A small group of other young psychologists were coming to similar conclusions. They began to experiment with therapy. Could it be an alternative to drugs with potentially terrible side-effects? Could patients learn to live with symptoms rather than trying to crush them with chemicals? Clinical trials followed. Eventually, in 2002, cognitive behavioural therapy (CBT) was approved to treat psychosis.

While the trials showed that CBT could be effective, Bentall himself says it was never going to be a magic bullet. He began to look for other shifts in thinking. He examined the significance of the relationship between patient and therapist. He found that the quality of this “therapeutic” alliance predicted how well the patient improved regardless of the type of therapy used. The analysis also showed that a bad relationship could harm a patient.

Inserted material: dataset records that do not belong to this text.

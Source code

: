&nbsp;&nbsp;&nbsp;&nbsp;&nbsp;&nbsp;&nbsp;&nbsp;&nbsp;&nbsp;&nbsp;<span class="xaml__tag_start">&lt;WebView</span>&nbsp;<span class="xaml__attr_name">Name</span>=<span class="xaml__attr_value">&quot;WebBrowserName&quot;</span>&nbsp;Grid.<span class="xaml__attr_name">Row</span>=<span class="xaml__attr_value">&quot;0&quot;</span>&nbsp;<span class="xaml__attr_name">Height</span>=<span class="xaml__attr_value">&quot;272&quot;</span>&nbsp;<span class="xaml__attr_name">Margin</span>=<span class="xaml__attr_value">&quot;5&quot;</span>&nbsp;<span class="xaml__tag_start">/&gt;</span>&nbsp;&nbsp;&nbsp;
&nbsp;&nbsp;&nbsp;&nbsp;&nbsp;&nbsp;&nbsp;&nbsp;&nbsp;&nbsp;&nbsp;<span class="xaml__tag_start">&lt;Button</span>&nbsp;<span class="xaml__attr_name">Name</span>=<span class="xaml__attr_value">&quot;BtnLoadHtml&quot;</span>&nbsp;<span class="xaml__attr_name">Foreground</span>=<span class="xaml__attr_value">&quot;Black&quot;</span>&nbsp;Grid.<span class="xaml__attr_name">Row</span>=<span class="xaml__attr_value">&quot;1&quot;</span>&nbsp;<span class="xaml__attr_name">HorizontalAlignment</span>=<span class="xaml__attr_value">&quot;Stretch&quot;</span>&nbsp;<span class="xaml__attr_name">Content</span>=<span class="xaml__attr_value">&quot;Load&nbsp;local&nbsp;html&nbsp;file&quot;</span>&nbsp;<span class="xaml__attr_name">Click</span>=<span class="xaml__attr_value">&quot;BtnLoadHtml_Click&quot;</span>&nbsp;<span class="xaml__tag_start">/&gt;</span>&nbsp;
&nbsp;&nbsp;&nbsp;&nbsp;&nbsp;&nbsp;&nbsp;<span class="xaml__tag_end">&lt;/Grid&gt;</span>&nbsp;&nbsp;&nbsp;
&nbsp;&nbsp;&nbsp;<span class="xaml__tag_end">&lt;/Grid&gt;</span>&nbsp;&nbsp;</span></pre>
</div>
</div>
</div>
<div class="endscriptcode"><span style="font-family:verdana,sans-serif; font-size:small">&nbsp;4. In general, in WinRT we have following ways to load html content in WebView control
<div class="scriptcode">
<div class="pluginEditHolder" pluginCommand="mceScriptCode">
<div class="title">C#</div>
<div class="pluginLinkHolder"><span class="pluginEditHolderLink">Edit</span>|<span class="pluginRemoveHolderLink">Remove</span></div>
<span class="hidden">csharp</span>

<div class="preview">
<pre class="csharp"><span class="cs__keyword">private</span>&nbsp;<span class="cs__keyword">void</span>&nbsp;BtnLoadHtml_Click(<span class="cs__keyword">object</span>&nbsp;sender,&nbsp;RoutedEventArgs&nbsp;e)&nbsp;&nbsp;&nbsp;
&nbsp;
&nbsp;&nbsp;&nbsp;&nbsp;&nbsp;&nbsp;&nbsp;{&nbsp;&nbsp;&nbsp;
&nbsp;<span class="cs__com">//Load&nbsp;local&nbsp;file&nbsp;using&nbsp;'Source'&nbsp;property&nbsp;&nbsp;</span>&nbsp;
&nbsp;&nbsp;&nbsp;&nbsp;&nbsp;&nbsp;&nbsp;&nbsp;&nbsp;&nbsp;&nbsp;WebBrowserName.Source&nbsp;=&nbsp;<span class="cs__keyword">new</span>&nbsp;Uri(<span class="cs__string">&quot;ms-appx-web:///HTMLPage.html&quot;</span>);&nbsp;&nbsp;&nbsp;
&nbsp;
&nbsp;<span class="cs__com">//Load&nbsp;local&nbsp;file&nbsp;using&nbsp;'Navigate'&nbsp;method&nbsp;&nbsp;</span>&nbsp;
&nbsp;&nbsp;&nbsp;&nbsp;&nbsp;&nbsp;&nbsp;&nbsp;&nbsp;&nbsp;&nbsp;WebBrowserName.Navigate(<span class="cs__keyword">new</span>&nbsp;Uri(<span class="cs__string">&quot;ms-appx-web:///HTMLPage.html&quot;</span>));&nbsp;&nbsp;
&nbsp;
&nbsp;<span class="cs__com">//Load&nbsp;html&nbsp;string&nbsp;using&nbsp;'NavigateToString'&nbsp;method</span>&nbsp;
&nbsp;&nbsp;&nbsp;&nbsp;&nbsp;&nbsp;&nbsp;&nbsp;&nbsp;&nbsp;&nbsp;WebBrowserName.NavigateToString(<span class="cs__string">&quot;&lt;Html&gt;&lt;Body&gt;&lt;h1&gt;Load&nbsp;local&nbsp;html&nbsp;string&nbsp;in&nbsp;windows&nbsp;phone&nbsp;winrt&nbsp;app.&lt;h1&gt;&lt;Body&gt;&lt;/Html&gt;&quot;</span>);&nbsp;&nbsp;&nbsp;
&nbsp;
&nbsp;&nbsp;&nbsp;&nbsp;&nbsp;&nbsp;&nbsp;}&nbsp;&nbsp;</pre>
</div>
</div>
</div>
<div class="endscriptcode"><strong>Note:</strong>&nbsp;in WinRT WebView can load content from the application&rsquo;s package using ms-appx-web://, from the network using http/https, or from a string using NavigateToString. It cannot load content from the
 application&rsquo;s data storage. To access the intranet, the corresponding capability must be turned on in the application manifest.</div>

Bentall’s compassionate approach also included a greater consideration of poverty, racism and childhood trauma – and of the role of debt or marriage counselling, for example, in helping to treat mental illness. He sees clinical psychology as an exercise in public health. “Arguably, the biggest cause of human misery is miserable relationships … conducted in miserable circumstances,” he has written.

Viewing mental illness as biological tempts us to categorise people as either mentally well or ill – and to assume that each of us is either doomed or impervious. “It also encourages the idea that there is a simple fix, maybe a chemical,” Bentall says. He says mental illness is a continuum – one that all of us are on. It was on the basis of this continuum that, in a 1992 paper, he proposed that happiness could be categorised as a psychiatric disorder.

Bentall is pleased that mental health has become such a prominent cause in recent years, but he takes issue with some of the framing. The biological approach, for instance, which also encourages well-meaning comparisons between mental and physical illnesses, can heighten stigma. “The more we think of mental illness as a genetically determined brain disease, rather than a reaction to unfortunate circumstances, the more we shun psychiatric patients,” he says.

In his second book, Doctoring the Mind: Why Psychiatric Treatments Fail, published in 2009, he took on big pharma and the way psychiatric drugs are trialled, marketed and prescribed. Yet he insists that he believes in using psychiatry and psychiatric drugs when more humane treatments, as he sees them, have not worked. He says relations between the professions – and training in both – have transformed since he started out. “Students are now constantly evaluated for their clinical skills, because we now recognise the importance of that key ingredient – the therapeutic alliance,” he says.


When the pandemic struck, Bentall worked quickly with colleagues at six universities to monitor its effects on mental health. During the first UK lockdown last year, psychiatrists warned of a “tsunami of referrals”. Bentall’s study, based primarily on a large ongoing survey, has shown that more than 20% of people have struggled, mostly as a result of loss of income. He says that, while significant, this does not amount to a tsunami. “The psychological lessons of the pandemic are to look after people who lose their incomes, young people and parents – particularly women – who are at home with young kids,” he says.

Bentall says the pandemic defied predictions of gloom for many – or even provided a fillip – because it offered something we all crave: a sense of belonging, even in extremis. “People have formed closer social bonds,” he says.

Not long after Bentall qualified, his mother told him that she thought Andrew might be suicidal. “I kind of just dismissed it,” he recalls. “And I don’t feel good about this …” He struggles to find the right words, his voice cracking. “I think it was just … too difficult.”

Looking back at his career, Bentall thinks his guilt and loss may have guided him in ways he will never understand. “I know that I care about people with psychosis,” he says. He feels as though he lacked compassion for his brother, but he has found it in spades in his profession. “People with psychosis are all struggling to make sense of the world, which is what we’re all doing,” he says. He looks around his study, replete with books, including his own, and awards on the walls. “I don’t know, maybe all of this is because of my brother.”